Mason played a July 4th party with Garth Hudson and Randy Ciarlante, members of the band, The Band. He also just recorded a project with Robert Carradine, David’s younger brother, who did his first movie with John Wayne when he was 16, called “Cowboys,” and Lamont De Pew, in a private studio in Chatham.
Mason was represented in Colorado by a woman who used to work for Elvis Presley and in the past 15 years, his paintings have appeared in the living rooms of the likes of the head of the New York Commodities and Exchange Commission, the CEOs of ATT, Ford Motor Company, the Weather Channel, eBay, Time Warner, Goldman Sachs, Outback Steakhouse, Jack Chrysler, Robert Altman, Rex Harrison, Daryl Hannah and his favorite lawyer in the world, who’s office was in the North Tower of the World Trade Center.

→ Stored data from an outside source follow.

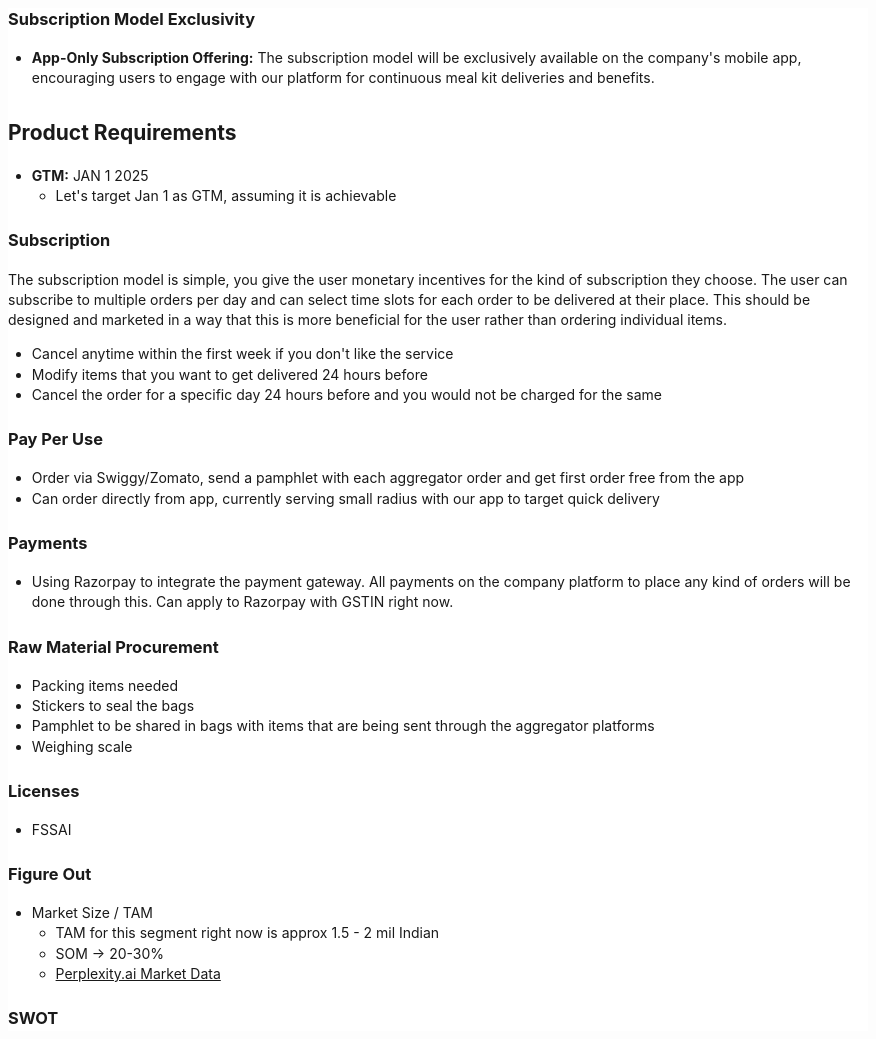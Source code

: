 ### Subscription Model Exclusivity

- **App-Only Subscription Offering:** The subscription model will be exclusively available on the company's mobile app, encouraging users to engage with our platform for continuous meal kit deliveries and benefits.

## Product Requirements

- **GTM:** JAN 1 2025
    - Let's target Jan 1 as GTM, assuming it is achievable

### Subscription

The subscription model is simple, you give the user monetary incentives for the kind of subscription they choose. The user can subscribe to multiple orders per day and can select time slots for each order to be delivered at their place. This should be designed and marketed in a way that this is more beneficial for the user rather than ordering individual items.

- Cancel anytime within the first week if you don't like the service
- Modify items that you want to get delivered 24 hours before
- Cancel the order for a specific day 24 hours before and you would not be charged for the same

### Pay Per Use

- Order via Swiggy/Zomato, send a pamphlet with each aggregator order and get first order free from the app
- Can order directly from app, currently serving small radius with our app to target quick delivery

### Payments

- Using Razorpay to integrate the payment gateway. All payments on the company platform to place any kind of orders will be done through this. Can apply to Razorpay with GSTIN right now.

### Raw Material Procurement

- Packing items needed
- Stickers to seal the bags
- Pamphlet to be shared in bags with items that are being sent through the aggregator platforms
- Weighing scale

### Licenses

- FSSAI

### Figure Out

- Market Size / TAM
	- TAM for this segment right now is approx 1.5 - 2 mil Indian
	- SOM -> 20-30%
	- [Perplexity.ai Market Data](https://www.perplexity.ai/search/what-is-tam-of-california-burr-8yjAEpO3RbenJd_MTXy2sQ)

### SWOT
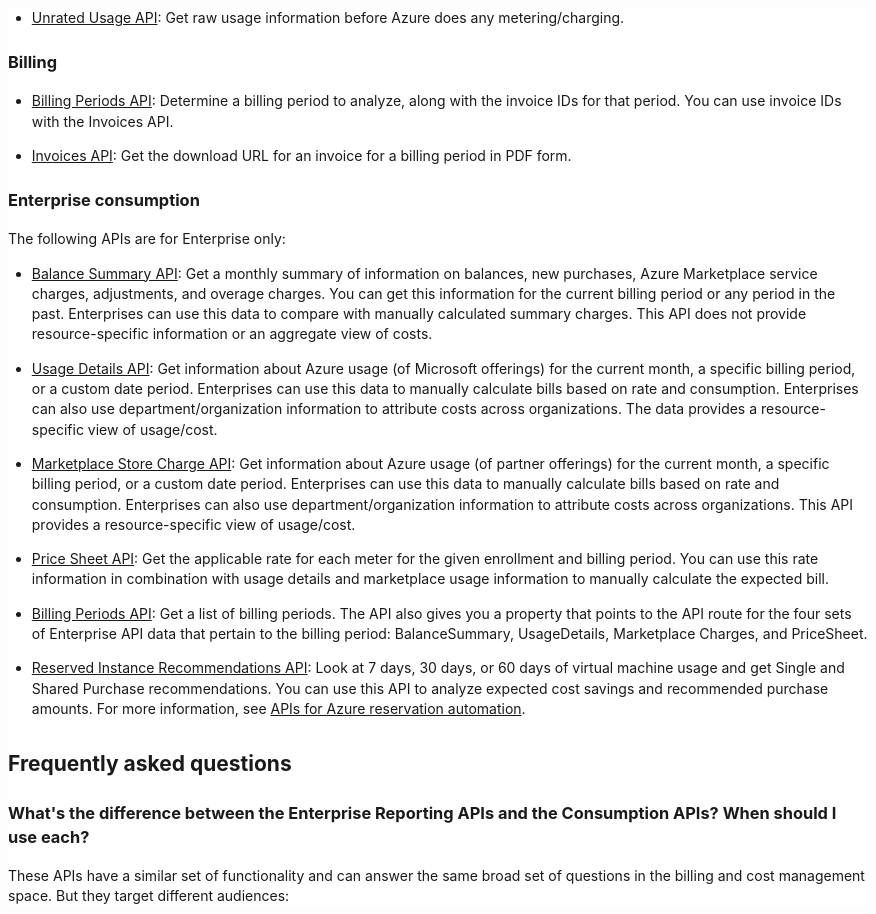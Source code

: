 -	[Unrated Usage API](/previous-versions/azure/reference/mt219003(v=azure.100)): Get raw usage information before Azure does any metering/charging.

### Billing
-	[Billing Periods API](https://docs.microsoft.com/rest/api/billing/enterprise/billing-enterprise-api-billing-periods): Determine a billing period to analyze, along with the invoice IDs for that period. You can use invoice IDs with the Invoices API.

-	[Invoices API](/rest/api/billing/2019-10-01-preview/invoices): Get the download URL for an invoice for a billing period in PDF form.

### Enterprise consumption
The following APIs are for Enterprise only:

-	[Balance Summary API](https://docs.microsoft.com/rest/api/billing/enterprise/billing-enterprise-api-balance-summary): Get a monthly summary of information on balances, new purchases, Azure Marketplace service charges, adjustments, and overage charges. You can get this information for the current billing period or any period in the past. Enterprises can use this data to compare with manually calculated summary charges. This API does not provide resource-specific information or an aggregate view of costs.

-	[Usage Details API](https://docs.microsoft.com/rest/api/billing/enterprise/billing-enterprise-api-usage-detail): Get information about Azure usage (of Microsoft offerings) for the current month, a specific billing period, or a custom date period. Enterprises can use this data to manually calculate bills based on rate and consumption. Enterprises can also use department/organization information to attribute costs across organizations. The data provides a resource-specific view of usage/cost.

-	[Marketplace Store Charge API](https://docs.microsoft.com/rest/api/billing/enterprise/billing-enterprise-api-marketplace-storecharge): Get information about Azure usage (of partner offerings) for the current month, a specific billing period, or a custom date period. Enterprises can use this data to manually calculate bills based on rate and consumption. Enterprises can also use department/organization information to attribute costs across organizations. This API provides a resource-specific view of usage/cost.

-	[Price Sheet API](https://docs.microsoft.com/rest/api/billing/enterprise/billing-enterprise-api-pricesheet): Get the applicable rate for each meter for the given enrollment and billing period. You can use this rate information in combination with usage details and marketplace usage information to manually calculate the expected bill.

-	[Billing Periods API](https://docs.microsoft.com/rest/api/billing/enterprise/billing-enterprise-api-billing-periods): Get a list of billing periods. The API also gives you a property that points to the API route for the four sets of Enterprise API data that pertain to the billing period: BalanceSummary, UsageDetails, Marketplace Charges, and PriceSheet.

-	[Reserved Instance Recommendations API](https://docs.microsoft.com/rest/api/billing/enterprise/billing-enterprise-api-reserved-instance-recommendation): Look at 7 days, 30 days, or 60 days of virtual machine usage and get Single and Shared Purchase recommendations. You can use this API to analyze expected cost savings and recommended purchase amounts. For more information, see [APIs for Azure reservation automation](../reservations/reservation-apis.md).

## Frequently asked questions

### What's the difference between the Enterprise Reporting APIs and the Consumption APIs? When should I use each?
These APIs have a similar set of functionality and can answer the same broad set of questions in the billing and cost management space. But they target different audiences:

“Fortunately, the paintings weren’t in the building when it collapsed,” he said. “She moved them six weeks before the buildings went down.”
Throughout the years, Mason sold paintings out of his studio in Chatham and traveled throughout the United States and Europe to paint scenes he found stimulating.

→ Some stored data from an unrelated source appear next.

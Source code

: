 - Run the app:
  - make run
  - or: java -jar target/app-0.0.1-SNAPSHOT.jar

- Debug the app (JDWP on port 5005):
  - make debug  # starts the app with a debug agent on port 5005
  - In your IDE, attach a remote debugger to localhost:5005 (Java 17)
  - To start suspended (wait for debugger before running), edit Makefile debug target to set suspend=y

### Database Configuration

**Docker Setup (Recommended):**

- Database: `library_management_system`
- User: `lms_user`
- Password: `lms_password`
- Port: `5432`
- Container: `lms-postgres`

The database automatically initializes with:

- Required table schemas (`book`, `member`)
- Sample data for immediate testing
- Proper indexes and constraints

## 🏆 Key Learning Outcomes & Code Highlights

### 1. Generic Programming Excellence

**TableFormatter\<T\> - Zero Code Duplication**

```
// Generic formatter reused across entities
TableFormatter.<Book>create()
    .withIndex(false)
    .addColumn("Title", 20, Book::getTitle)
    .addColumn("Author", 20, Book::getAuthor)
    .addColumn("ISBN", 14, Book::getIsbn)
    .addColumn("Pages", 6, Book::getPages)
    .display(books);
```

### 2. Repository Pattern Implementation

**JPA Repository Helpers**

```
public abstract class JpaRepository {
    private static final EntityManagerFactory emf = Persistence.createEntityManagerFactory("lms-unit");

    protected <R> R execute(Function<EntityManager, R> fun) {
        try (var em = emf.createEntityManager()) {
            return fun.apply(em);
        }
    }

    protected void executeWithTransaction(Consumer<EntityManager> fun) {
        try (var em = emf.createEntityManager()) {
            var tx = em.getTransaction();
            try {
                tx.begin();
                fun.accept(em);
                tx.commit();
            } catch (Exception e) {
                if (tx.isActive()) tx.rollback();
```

“[Chatham] was always home; that was always the office,” he said of the places he traveled to. “There are a lot of people I like here, although many of the old timers are gone now.”
People like George Krause, Ted Thayer and Aldythe “Teddy” Curtis, who would come up behind Mason while he was painting on Main Street and say, “Hello, chickadee!” Joan Diskin was the mayor of Chatham and Cliffy Hodge was the then editor of the Chatham Courier. He would report on village ghost stories. Bud Peister owned the Sunoco station and would report yesterday’s weather. And Bobby Watts Jewelers had windup watches from the 1950s that he sold at 1950s prices.
“Thank God Kevin and Paul Boehme are still around. They’re one of the relics like me,” he said. “Like Richie Kraham, Al Ross and Risley at Park Row Gallery.”
He remembers when Video Visions was part of Capozzo’s general store, where the smell of pastries and gun oil was in the air. He recalls the sound of the screen door closing on Hess’s meat market. And he still remembers when trains used to stop at the train station.
Ask him what is happening with the traffic circle and Mason says he still doesn’t know. But he is glad that Butchie Lippera is still in business. “I painted the Chatham Hotel over 30 times,” he said. “It was like my Taj Mahal.”
The liquor store on Church Street was the first outdoor location Mason painted. He moved on to Delson’s Department Store. The Delson sign is in his basement. It’s one of his quirks: He always walks away with a souvenir of a place he paints.
The reason he paints on sight is because he has no memory whatsoever. “I don’t know how to operate a camera, still,” he said.
An entire generation of painters has been impacted by his work. Like his father, Mason has appeared in the New York Times and Microsoft featured him in an article before he even owned a computer. He has painted in France, Cuba, Colorado, Tahiti, Corsica, had a great show in the Netherlands, painted all over Buenos Aires and Mexico and said that Key West was good. Tuscany was great and he’d like to go back to Tokyo and stay for a while. While in New Mexico, Mason came close to experiencing his own version of God. And if all goes well, he intends to be the first painter on the moon.
“Can you imagine those night scenes with the earth rising?” he asks.
Mason’s son, “little Roger,” jokes that in another 10 years, his father will be in the belfry. But for now, he has moved from the second to the third floor. And everywhere there is light or darkness outside and he sits with a signature cigar, preferably Cuban.